24x7 Multi-Platform edition 4.1 under Windows XP Pro SP2; Windows
PowerShell 1.0
TIA
There is still a popup that appears when called from an automated
scheduler. It appears 7x24 must handle that differently. Just for fun,
try running from within VBScript while hiding the popup window:
http://blog.sapien.com/current/2006/12/25/more-fun-with-scheduled-powershell.html
Marco
--
Microsoft MVP - Windows PowerShell
http://www.microsoft.com/mvp
PowerGadgets MVP
http://www.powergadgets.com/mvp
"Tom Robinson" <barefo...@gmail.com> wrote in message
news:1193368698.5...@v23g2000prn.googlegroups.com...

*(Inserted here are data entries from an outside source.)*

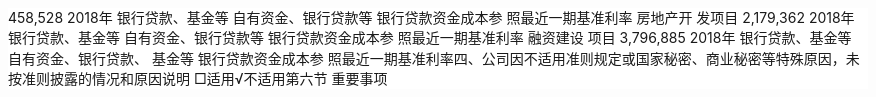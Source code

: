 458,528
2018年
银行贷款、基金等
自有资金、银行贷款等
银行贷款资金成本参
照最近一期基准利率
房地产开
发项目
2,179,362
2018年
银行贷款、基金等
自有资金、银行贷款等
银行贷款资金成本参
照最近一期基准利率
融资建设
项目
3,796,885
2018年
银行贷款、基金等
自有资金、银行贷款、
基金等
银行贷款资金成本参
照最近一期基准利率四、公司因不适用准则规定或国家秘密、商业秘密等特殊原因，未按准则披露的情况和原因说明
□适用√不适用第六节
重要事项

> "Tom Robinson" <barefo...@gmail.com> wrote in message
> news:1193368698.5...@v23g2000prn.googlegroups.com...
> > Hi people,
> >
> > I'm trying to run a PowerShell job under the 24x7 scheduler but it
> > hangs every time. The same job works fine under Windows Scheduler.
>
> Try launching with the -noprofile -nointeractive switches.
> powershell.exe -noprofile -nointeractive -command "get-date"
OK, tried that (it's -noninteractive) plus -nologo, but still hangs...
@echo off
powershell.exe -noprofile -nointeractive -command "get-date"
It would seem to me, since this works with Task Scheduler, the problem is
with 24x7
"Tom Robinson" <barefo...@gmail.com> wrote in message
news:barefootguru-5E79...@msnews.microsoft.com...
> Tom Robinson wrote:
> > I'm trying to run a PowerShell job under the 24x7 scheduler but it
> > hangs every time. The same job works fine under Windows Scheduler.
>
> There is still a popup that appears when called from an automated
> scheduler. It appears 7x24 must handle that differently. Just for fun,
> try running from within VBScript while hiding the popup window:
> http://blog.sapien.com/current/2006/12/25/more-fun-with-scheduled-powershell.h
> tml
Hey, that does work.
It's not going to help my production job though, which is a SAS program
which reads the output from PowerShell via a pipe.
Is there another way to disable the popup? Something I can give the
24x7 developers?
Thanks.
> I'm not sure why 24x7 is messing up, but have you tried a batch wrapper just
> to see if that is the problem?
>
> @echo off
> powershell.exe -noprofile -nointeractive -command "get-date"
That hangs too, though Marco's idea of calling it from VBScript was
successful.
> It would seem to me, since this works with Task Scheduler, the problem is
> with 24x7
Well there's certainly a problem with the interaction between 24x7 and
PowerShell. What I need to do is narrow it down enough so the 24x7
developers know how to fix it, or figure out a workaround.
24x7 support wrote:
> I can reproduce this issue on WinXP system. Indeed powershell.exe appears to
> be hung and not doing anything. Process Explorer likely shows that it is
> waiting for some NET event. I think the best place to continue
> troubleshooting this, is to post a question in one of the MS support forums
> for NET/Powershell technologies and check how to troubleshoot this issue. If
> you can somehow debug the Powershell process and find out what resource or
> event it is waiting for, you can then figure out how to workaround that the
> entire issue.
Cheers
"Tom Robinson" <barefo...@gmail.com> wrote in message
news:barefootguru-381E...@msnews.microsoft.com...
> if using VBScript works and Powershell and CMD do not then I think the
> problem is the way they handle the app. It would seem like they are looking
> for something that powershell and CMD are not returning, thus they just
> wait. I would be curious if you dont hide the window in vbscript if it still
> works.
If I don't hide the window in the VBScript, a window flashes up, and the
job still works...
CMD works for batch files, it's only when using CMD to call PowerShell
that it also hangs.
Hello Tom,
> in that case I would ask the 24x7 guys what they wait for after a command
> has started
Thanks for your help, I'll take this back to the 24x7 guys.